GG : Une hiérarchie s’établit à la Renaissance entre les arts libéraux créateurs de formes – architecture, peinture, sculptures - et les arts mécaniques, qui les reproduisent prétendument sans invention. Les joailliers sont à la confluence des deux. Sous Louis XIII, le style « cosse-de-pois » a ainsi été mis à la mode par les joailliers.


MD : Dans sa Supplication aux orfèvres publiée en 1754 dans le Mercure de France, Charles-Nicolas Cochin attaque directement cette corporation en lui déniant toute autorité à créer des formes, apanage des seuls artistes, selon lui. Les orfèvres inventaient pourtant des formes et les proposaient même à des artisans pour d’autres types de réalisations que la joaillerie. Ils ont par exemple œuvré à la diffusion du style rocaille sur d’autres médiums que ceux des métaux précieux.
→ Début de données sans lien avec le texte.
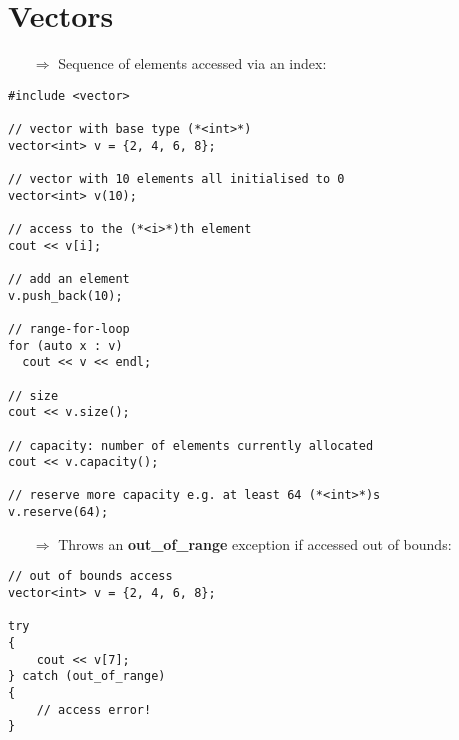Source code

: \documentclass[10pt]{article}
\begin{document}
\section{Vectors}
\small
\begin{enumerate}
\item[$\Rightarrow$] Sequence of elements accessed via an index:
\end{enumerate}
\begin{lstlisting}
#include <vector>

// vector with base type (*<int>*)
vector<int> v = {2, 4, 6, 8};

// vector with 10 elements all initialised to 0
vector<int> v(10);

// access to the (*<i>*)th element
cout << v[i];

// add an element
v.push_back(10);

// range-for-loop
for (auto x : v)
  cout << v << endl;

// size
cout << v.size();

// capacity: number of elements currently allocated
cout << v.capacity();

// reserve more capacity e.g. at least 64 (*<int>*)s
v.reserve(64);
\end{lstlisting}
\begin{enumerate}
\item[$\Rightarrow$] Throws an \textbf{out\_of\_range} exception if accessed out of bounds:
\end{enumerate}
\begin{lstlisting}
// out of bounds access
vector<int> v = {2, 4, 6, 8};

try
{
    cout << v[7];
} catch (out_of_range)
{
    // access error!
}
\end{lstlisting}
%
%
\end{document}
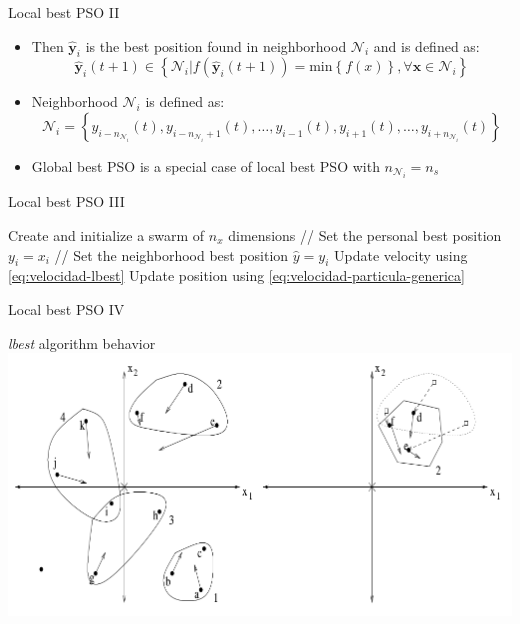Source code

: \documentclass[aspectratio=169,compress,10pt]{beamer}
\begin{document}
\begin{frame}{Local best PSO II}
\begin{itemize}
	\item Then $\mathbf{\hat{y}}_i$ is the best position found in neighborhood $\mathcal{N}_i$ and is defined as:
$$
\mathbf{\hat{y}}_i (t+1) \in \left \{ \mathcal{N}_i | f( \mathbf{\hat{y}}_i (t+1) ) = \text{min} \left \{ f(x) \right \}, \forall \mathbf{x} \in \mathcal{N}_i \right \}
$$
\item Neighborhood $\mathcal{N}_i$ is defined as:
$$
\mathcal{N}_i = \left \{ y_{{i-n}_{\mathcal{N}_i}}(t), y_{i-n_{\mathcal{N}_i}+1 }(t), \ldots, y_{i-1}(t), y_{i+1}(t), \ldots, y_{i+n_{\mathcal{N}_i} }(t) \right \}
$$
\item Global best PSO is a special case of local best PSO with $n_{\mathcal{N}_i} = n_s$
\end{itemize}
\end{frame}

\begin{frame}{Local best PSO III}
\begin{algorithm}[H]
\scriptsize
\begin{algorithmic}[1] 
\STATE Create and initialize a swarm of $n_x$ dimensions
\REPEAT
		\STATE // Set the personal best position
			\STATE $y_i = x_i$
		\ENDIF
		\STATE // Set the neighborhood best position
			\STATE $\hat{y} = y_i$
		\ENDIF
	\ENDFOR
		\STATE Update velocity using \ref{eq:velocidad-lbest}
		\STATE Update position using \ref{eq:velocidad-particula-generica}
	\ENDFOR
{}
\end{algorithmic} 
\caption{Algoritmo PSO lbest} 
\label{alg:algoritmo-pso-lbest}
\end{algorithm}
\end{frame}

\begin{frame}{Local best PSO IV}
\begin{block}{\emph{lbest} algorithm behavior}
\centering
\includegraphics[scale=0.25]{../resources/lbest-behavior}
\end{block}
\end{frame}
\end{document}
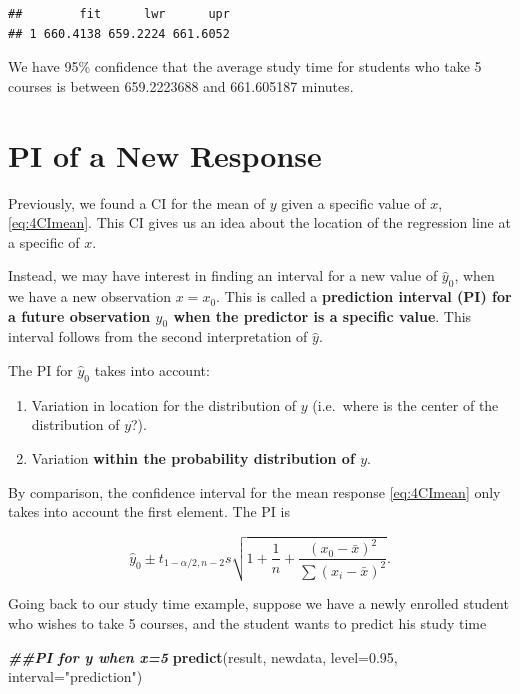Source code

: \documentclass[
]{book}
\newenvironment{Shaded}{\begin{snugshade}}{\end{snugshade}}
\newcommand{\AttributeTok}[1]{\textcolor[rgb]{0.13,0.29,0.53}{#1}}
\newcommand{\DocumentationTok}[1]{\textcolor[rgb]{0.56,0.35,0.01}{\textbf{\textit{#1}}}}
\newcommand{\FloatTok}[1]{\textcolor[rgb]{0.00,0.00,0.81}{#1}}
\newcommand{\FunctionTok}[1]{\textcolor[rgb]{0.13,0.29,0.53}{\textbf{#1}}}
\newcommand{\NormalTok}[1]{#1}
\newcommand{\StringTok}[1]{\textcolor[rgb]{0.31,0.60,0.02}{#1}}
\providecommand{\tightlist}{%
  \setlength{\itemsep}{0pt}\setlength{\parskip}{0pt}}
\begin{document}
\begin{verbatim}
##        fit      lwr      upr
## 1 660.4138 659.2224 661.6052
\end{verbatim}

We have 95\% confidence that the average study time for students who take 5 courses is between 659.2223688 and 661.605187 minutes.

\hypertarget{pi-of-a-new-response}{%
\section{PI of a New Response}\label{pi-of-a-new-response}}

Previously, we found a CI for the mean of \(y\) given a specific value of \(x\), \eqref{eq:4CImean}. This CI gives us an idea about the location of the regression line at a specific of \(x\).

Instead, we may have interest in finding an interval for a new value of \(\hat{y}_0\), when we have a new observation \(x=x_0\). This is called a \textbf{prediction interval (PI) for a future observation \(y_0\) when the predictor is a specific value}. This interval follows from the second interpretation of \(\hat{y}\).

The PI for \(\hat{y}_0\) takes into account:

\begin{enumerate}
\def\labelenumi{\arabic{enumi}.}
\tightlist
\item
  Variation in location for the distribution of \(y\) (i.e.~where is the center of the distribution of \(y\)?).
\item
  Variation \textbf{within the probability distribution of \(y\)}.
\end{enumerate}

By comparison, the confidence interval for the mean response \eqref{eq:4CImean} only takes into account the first element. The PI is

\begin{equation} 
\hat{y}_0\pm t_{1-\alpha/2,n-2}s \sqrt{1+\frac{1}{n} +
\frac{(x_0-\bar{x})^2}{\sum(x_i-\bar{x})^2}}.
\label{eq:4pred}
\end{equation}

Going back to our study time example, suppose we have a newly enrolled student who wishes to take 5 courses, and the student wants to predict his study time

\begin{Shaded}
\begin{Highlighting}[]
\DocumentationTok{\#\#PI for y when x=5}
\FunctionTok{predict}\NormalTok{(result, newdata, }\AttributeTok{level=}\FloatTok{0.95}\NormalTok{, }\AttributeTok{interval=}\StringTok{"prediction"}\NormalTok{)}
\end{Highlighting}
\end{Shaded}
\end{document}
GG : Des orfèvres se sont même essayé à d’autres domaines artistiques que la joaillerie. C’est le cas de Meissonnier, un orfèvre parisien d’origine italienne particulièrement attaqué par Cochin qui proposait des modèles d’architecture, de mobilier, etc. Autel, tabernacle d’église ou aménagement de maison : une fois que l’on sait dessiner, le champ des possibles s’élargit !
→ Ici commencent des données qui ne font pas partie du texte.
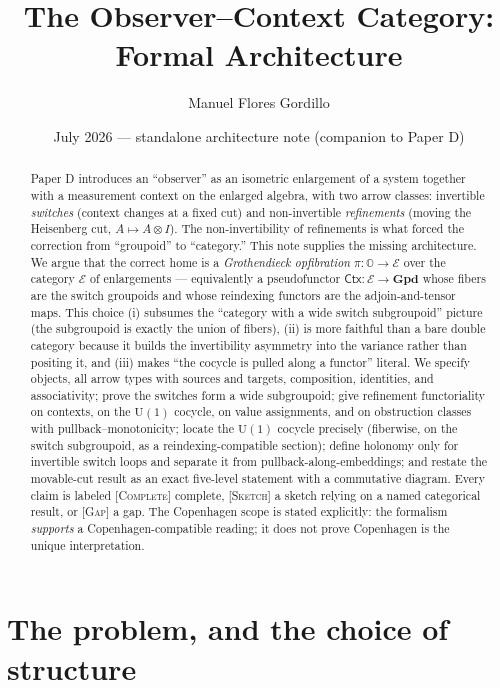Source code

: \documentclass[11pt]{article}
\title{The Observer--Context Category:\\ Formal Architecture}
\author{Manuel Flores Gordillo}
\date{July 2026 --- standalone architecture note (companion to Paper D)}
\theoremstyle{definition}
\theoremstyle{remark}
\newcommand{\Ecat}{\mathcal E}
\newcommand{\Oc}{\mathbb O}
\newcommand{\Ctx}{\mathsf{Ctx}}
\newcommand{\Gpd}{\mathbf{Gpd}}
\newcommand{\U}{\mathrm{U}}
\newcommand{\STC}{{\normalfont\textsc{[Complete]}}}
\newcommand{\STS}{{\normalfont\textsc{[Sketch]}}}
\newcommand{\STG}{{\normalfont\textsc{[Gap]}}}
\begin{document}
\maketitle

\begin{abstract}
Paper D introduces an ``observer'' as an isometric enlargement of a system together
with a measurement context on the enlarged algebra, with two arrow classes:
invertible \emph{switches} (context changes at a fixed cut) and non-invertible
\emph{refinements} (moving the Heisenberg cut, $A\mapsto A\otimes I$). The
non-invertibility of refinements is what forced the correction from ``groupoid'' to
``category.'' This note supplies the missing architecture. We argue that the correct
home is a \emph{Grothendieck opfibration} $\pi:\Oc\to\Ecat$ over the category
$\Ecat$ of enlargements --- equivalently a pseudofunctor $\Ctx:\Ecat\to\Gpd$ whose
fibers are the switch groupoids and whose reindexing functors are the
adjoin-and-tensor maps. This choice (i) subsumes the ``category with a wide switch
subgroupoid'' picture (the subgroupoid is exactly the union of fibers), (ii) is more
faithful than a bare double category because it builds the invertibility asymmetry
into the variance rather than positing it, and (iii) makes ``the cocycle is pulled
along a functor'' literal. We specify objects, all arrow types with sources and
targets, composition, identities, and associativity; prove the switches form a wide
subgroupoid; give refinement functoriality on contexts, on the $\U(1)$ cocycle, on
value assignments, and on obstruction classes with pullback--monotonicity; locate the
$\U(1)$ cocycle precisely (fiberwise, on the switch subgroupoid, as a
reindexing-compatible section); define holonomy only for invertible switch loops and
separate it from pullback-along-embeddings; and restate the movable-cut result as an
exact five-level statement with a commutative diagram. Every claim is labeled
\STC{} complete, \STS{} a sketch relying on a named categorical result, or \STG{} a
gap. The Copenhagen scope is stated explicitly: the formalism \emph{supports} a
Copenhagen-compatible reading; it does not prove Copenhagen is the unique
interpretation.
\end{abstract}

\tableofcontents

\section{The problem, and the choice of structure}\label{sec:choice}
\end{document}
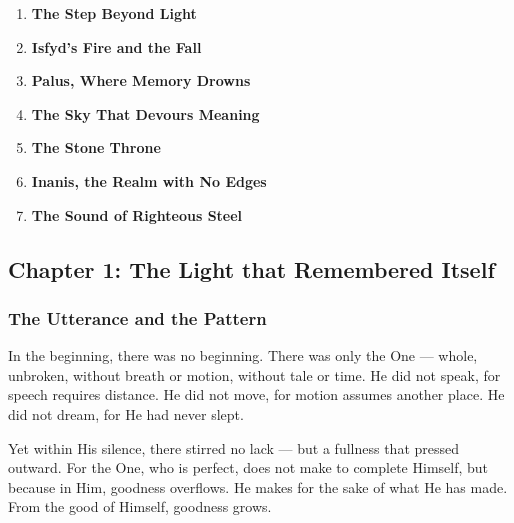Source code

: \documentclass[12pt]{article}
\begin{document}
\begin{enumerate}
    \item \textbf{The Step Beyond Light} 

    \vspace{1em}
    \item \textbf{Isfyd's Fire and the Fall} 

    \vspace{1em}
    \item \textbf{Palus, Where Memory Drowns} 

    \vspace{1em}
    \item \textbf{The Sky That Devours Meaning} 

    \vspace{1em}
    \item \textbf{The Stone Throne} 

    \vspace{1em}
    \item \textbf{Inanis, the Realm with No Edges}

    \vspace{1em}
    \item \textbf{The Sound of Righteous Steel} 

\end{enumerate}

\newpage

\subsection{Chapter 1: The Light that Remembered Itself}

\vspace{.5in}

\subsubsection{The Utterance and the Pattern}


In the beginning, there was no beginning.  
There was only the One --- whole, unbroken, without breath or motion, without tale or time.  
He did not speak, for speech requires distance.  
He did not move, for motion assumes another place.  
He did not dream, for He had never slept.

Yet within His silence, there stirred no lack —  
but a fullness that pressed outward.  
For the One, who is perfect, does not make to complete Himself,  
but because in Him, goodness overflows.  
He makes for the sake of what He has made.  
From the good of Himself, goodness grows.
\end{document}
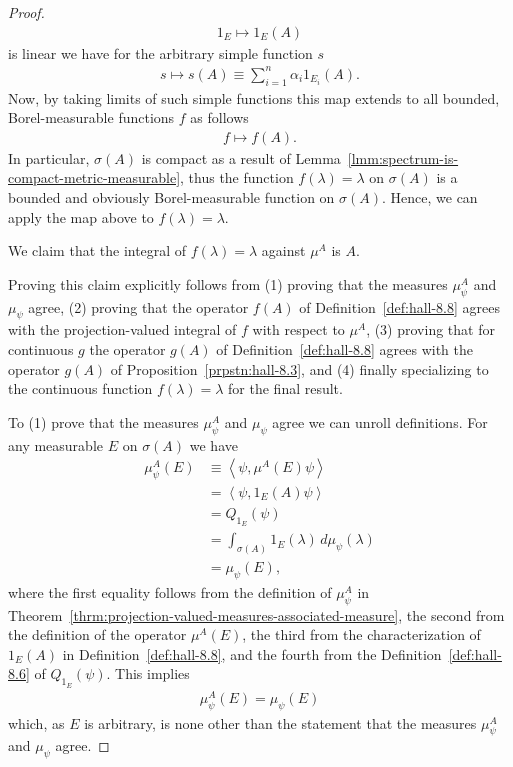 \begin{proof}
\begin{align}
    1_E \longmapsto 1_E(A)
\end{align}
is linear we have for the arbitrary simple function $s$
\begin{align}
    s \longmapsto s(A) \equiv \sum_{i = 1}^n \alpha_i 1_{E_i}(A).
\end{align}
Now, by taking limits of such simple functions this map extends to all bounded, Borel-measurable functions $f$ as follows
\begin{align}
    f \longmapsto f(A).
\end{align}
In particular, $\sigma(A)$ is compact as a result of Lemma~\ref{lmm:spectrum-is-compact-metric-measurable}, thus the function $f(\lambda) = \lambda$ on $\sigma(A)$ is a bounded and obviously Borel-measurable function on $\sigma(A)$. Hence, we can apply the map above to $f(\lambda) = \lambda$.

We claim that the integral of $f(\lambda) = \lambda$ against $\mu^A$ is $A$.

Proving this claim explicitly follows from (1) proving that the measures $\mu^A_\psi$ and $\mu_\psi$ agree, (2) proving that the operator $f(A)$ of Definition~\ref{def:hall-8.8} agrees with the projection-valued integral of $f$ with respect to $\mu^A$, (3) proving that for continuous $g$ the operator $g(A)$ of Definition~\ref{def:hall-8.8} agrees with the operator $g(A)$ of Proposition~\ref{prpstn:hall-8.3}, and (4) finally specializing to the continuous function $f(\lambda) = \lambda$ for the final result.

To (1) prove that the measures $\mu^A_\psi$ and $\mu_\psi$ agree we can unroll definitions. For any measurable $E$ on $\sigma(A)$ we have
\begin{align}
    \mu^A_\psi(E) &\equiv \left< \psi, \mu^A(E) \psi \right> \\
                  &=      \left< \psi, 1_E(A) \psi \right> \\
                  &=      Q_{1_E}(\psi) \\
                  &=      \int_{\sigma(A)} 1_E(\lambda) \, d\mu_\psi(\lambda) \\
                  &=      \mu_\psi(E),
\end{align}
where the first equality follows from the definition of $\mu^A_\psi$ in Theorem~\ref{thrm:projection-valued-measures-associated-measure}, the second from the definition of the operator $\mu^A(E)$, the third from the characterization of $1_E(A)$ in Definition~\ref{def:hall-8.8}, and the fourth from the Definition~\ref{def:hall-8.6} of $Q_{1_E}(\psi)$. This implies
\begin{align}
    \mu^A_\psi(E) = \mu_\psi(E)
\end{align}
which, as $E$ is arbitrary, is none other than the statement that the measures $\mu^A_\psi$ and $\mu_\psi$ agree.
\end{proof}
La question du statut artistique du joaillier amène à celle de l’anonymat du dessin joaillier.


GG : Les dessins sont pour la plupart des œuvres anonymes. L’individualité du dessinateur s’efface au profit d’une création collective, le bijou. Le dessin joaillier n’est donc que très rarement signé.


MD : Le dessin, en tant qu’œuvre préparatoire, n’a aucune raison d’être signé et ne se distingue pas en cela des esquisses réalisées par les peintres. En revanche, les planches gravées diffusées aux XVIIème et XVIIIème siècles le sont. La signature de l’inventeur précède la mention « invenit », en face de celle du graveur. Certains recueils de modèles, comme Le livre des ouvrages d’orfèvrerie de Gilles Légaré paru en 1663, étaient largement diffusés. Au XIXème siècle, cette pratique de la planche gravée disparaît peu à peu au profit d’autres modes de diffusion comme les périodiques, qui présentent plutôt la pièce finie que le dessin.
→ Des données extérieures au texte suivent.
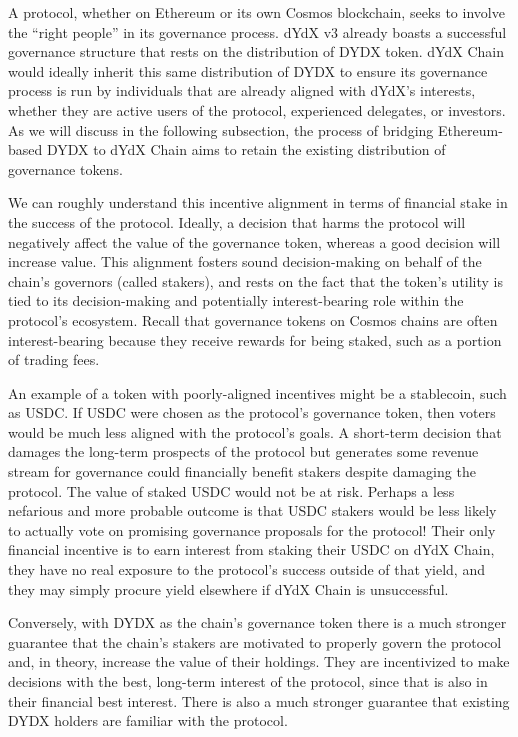         A protocol, whether on Ethereum or its own Cosmos blockchain, seeks to involve the ``right people'' in its governance process. dYdX v3 already boasts a successful governance structure that rests on the distribution of DYDX token. dYdX Chain would ideally inherit this same distribution of DYDX to ensure its governance process is run by individuals that are already aligned with dYdX's interests, whether they are active users of the protocol, experienced delegates, or investors. As we will discuss in the following subsection, the process of bridging Ethereum-based DYDX to dYdX Chain aims to retain the existing distribution of governance tokens.

        We can roughly understand this incentive alignment in terms of financial stake in the success of the protocol. Ideally, a decision that harms the protocol will negatively affect the value of the governance token, whereas a good decision will increase value. This alignment fosters sound decision-making on behalf of the chain's governors (called stakers), and rests on the fact that the token's utility is tied to its decision-making and potentially interest-bearing role within the protocol's ecosystem. Recall that governance tokens on Cosmos chains are often interest-bearing because they receive rewards for being staked, such as a portion of  trading fees. 
        
        An example of a token with poorly-aligned incentives might be a stablecoin, such as USDC. If USDC were chosen as the protocol's governance token, then voters would be much less aligned with the protocol's goals. A short-term decision that damages the long-term prospects of the protocol but generates some revenue stream for governance could financially benefit stakers despite damaging the protocol. The value of staked USDC would not be at risk. Perhaps a less nefarious and more probable outcome is that USDC stakers would be less likely to actually vote on promising governance proposals for the protocol! Their only financial incentive is to earn interest from staking their USDC on dYdX Chain, they have no real exposure to the protocol's success outside of that yield, and they may simply procure yield elsewhere if dYdX Chain is unsuccessful. 
        
        Conversely, with DYDX as the chain's governance token there is a much stronger guarantee that the chain's stakers are motivated to properly govern the protocol and, in theory, increase the value of their holdings. They are incentivized to make decisions with the best, long-term interest of the protocol, since that is also in their financial best interest. There is also a much stronger guarantee that existing DYDX holders are familiar with the protocol. 

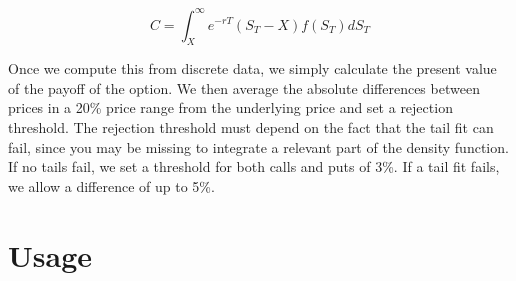 \documentclass[10pt,a4paper]{book}
\begin{document}
\begin{enumerate}
\begin{equation}
	C = \int_{X}^{\infty} e^{-rT} (S_T-X)f(S_T) dS_T
\end{equation}  
  
Once we compute this from discrete data, we simply calculate the present value of the payoff of the option. We then average the absolute differences between prices in a 20\% price range from the underlying price and set a rejection threshold. The rejection threshold must depend on the fact that the tail fit can fail, since you may be missing to integrate a relevant part of the density function. If no tails fail, we set a threshold for both calls and puts of 3\%. If a tail fit fails, we allow a difference of up to 5\%. 
\end{enumerate}

\raggedbottom
\pagebreak

\section{Usage}
\end{document}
Livre des ouvrages d’orfèvrerie, Gilles Légaré, 1663. Cliquer sur chaque image pour l'agrandir.



Plusieurs étapes jalonnent la conception intellectuelle du bijou, de la première esquisse au projet abouti. Ce processus répond-il à des impératifs ?


MD : Chaque dessinateur et atelier avait son mode de fonctionnement, mais trois étapes me semblent malgré tout incontournables. Tout d’abord, la première idée jetée sur le papier, puis la mise au net de cette idée à travers un dessin plus complet, un premier choix de pierres… Enfin, le gouaché présente la forme la plus aboutie du bijou, tel qu’il sera amené à être réalisé. Des ajustements sont bien sûr encore possibles à l’initiative du commanditaire ou du joaillier.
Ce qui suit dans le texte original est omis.